Tinycat embodies my attitude
 ...but much was accomplished. May Madness. Mad May. May, May, go away. 

So in February, the first two books I ever wrote, Enemy and Outlaw, reverted. To me. Which I guess means they went out of print. 

Anyway, reversion means we can reissue! So we are doing that. The third book in that trilogy, Ally, had never found a home with the publisher, and we published it through JABberwocky. Now Enemy and Outlaw will also be published by JABberwocky. But in order to do that, we needed to get new cover art and new cover copy and people more technically savvy than I had to make epubs. 

So March and April were spent securing audio contracts and narrators and basically a lot of stuff that my agent and her assistant and the other folks at JABberwocky handled. I commissioned cover art (y'all, I cannot wait for you to see it) and wrote cover copy, the latter of which I like only slightly better than writing query letters and synopses. 

I also reread the manuscripts when they'd been set up as epubs, looking for stray formatting errors. I reread Ally, while I was at it, because it felt unfinished not to. (This was how I wrote them, too. I did that thing you're not supposed to do and wrote all three before I ever queried, because one way or the other, I wanted to know how the story ended. I also wanted to know I could finish three connected books.)

It was...odd. The experience of rereading, as more of a reader than a writer/editor. I mean, I know those books inside and out, right? I wrote them. I edited them. But I also haven't looked at them since they went into publication. I was half-dreading the experience--like, would I read and think omg, why didn't I--? and regret all my choices? Did I write something good, really? 
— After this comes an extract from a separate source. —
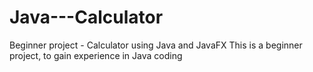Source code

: # Java---Calculator
Beginner project - Calculator using Java and JavaFX
This is a beginner project, to gain experience in Java coding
I did. I surprised myself in a few places, too, not with the unvarnished brilliance of my prose, but with little details or world-building things I'd done that I'd forgotten. Or even not so minor plot points. I am one of those people who can watch a film or a series and love it and then forget most of the important details almost immediately. Evidently I can do that with my own books, too. Ha.  

I learned that I still love those books. I love the characters. Part of that is nostalgia, sure--these were the books that got me an agent and my first publishing deal. But part of it is just loving that world and those people. (And the prose, which is jagged and fragmented and so very much not like the RORY books. NIGHTWATCH and WINDSCAR are closer in feel, but even they're more fluid.)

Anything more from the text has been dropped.